By the command of Emperor Trajan, Christian martyrs were persecuted, and their bodies were thrown into unclean places. The daughter of the emperor, Drosida, learned how Christian virgins gathered the bodies of the martyrs and buried them with honors. She decided to join them, but was captured by the guards and brought before her father. Trajan, seeing her, ordered her to be kept in a closed room, hoping that she would repent. The virgins were executed, and their bodies were burned in the bronze from which sacrificial tripods for pagan gods were made.
When the people came to the bathhouse to see its opening, many died at the threshold.

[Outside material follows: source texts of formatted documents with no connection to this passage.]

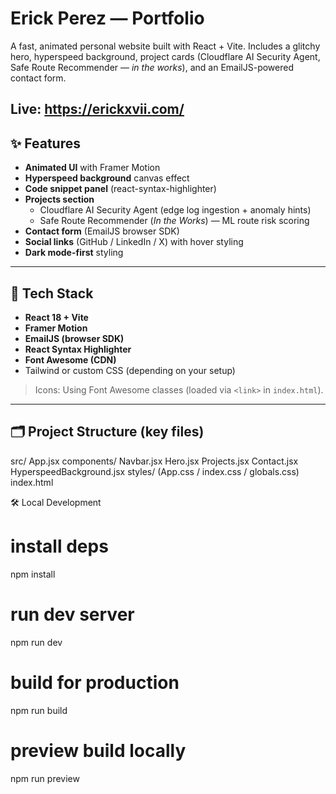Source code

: # Erick Perez — Portfolio

A fast, animated personal website built with React + Vite. Includes a glitchy hero, hyperspeed background, project cards (Cloudflare AI Security Agent, Safe Route Recommender — *in the works*), and an EmailJS-powered contact form.

Live: https://erickxvii.com/
---

## ✨ Features

- **Animated UI** with Framer Motion
- **Hyperspeed background** canvas effect
- **Code snippet panel** (react-syntax-highlighter)
- **Projects section**
  - Cloudflare AI Security Agent (edge log ingestion + anomaly hints)
  - Safe Route Recommender (*In the Works*) — ML route risk scoring
- **Contact form** (EmailJS browser SDK)
- **Social links** (GitHub / LinkedIn / X) with hover styling
- **Dark mode-first** styling

---

## 🧱 Tech Stack

- **React 18 + Vite**
- **Framer Motion**
- **EmailJS (browser SDK)**
- **React Syntax Highlighter**
- **Font Awesome (CDN)**
- Tailwind or custom CSS (depending on your setup)

> Icons: Using Font Awesome classes (loaded via `<link>` in `index.html`).

---

## 🗂 Project Structure (key files)
src/
App.jsx
components/
Navbar.jsx
Hero.jsx
Projects.jsx
Contact.jsx
HyperspeedBackground.jsx
styles/
(App.css / index.css / globals.css)
index.html


🛠 Local Development
# install deps
npm install

# run dev server
npm run dev

# build for production
npm run build

# preview build locally
npm run preview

Trajan, frightened, summoned the priests, who explained that this happened because of the tripods made from the bronze in which the Christian virgins were burned. After this, Andrian suggested making statues of naked maidens to dishonor the martyrs. Trajan agreed, and the statues were erected.
In a dream, Trajan saw a shepherd who told him that the martyrs were in paradise and predicted that Drosida would also come there. In anger, Trajan ordered two furnaces to be heated and threatened the Christians to bring sacrifices to the pagan gods. Drosida, learning that the Christians were being thrown into the furnaces, prayed to the Lord and decided to flee to avoid marrying Andrian.
She removed her royal insignia, anointed herself with oil, and baptized herself in a stream, uttering the words of baptism. Hiding for seven days, she was found by Christians who learned her story. On the eighth day, after praying, the holy martyr fulfilled her intention and departed to the Lord.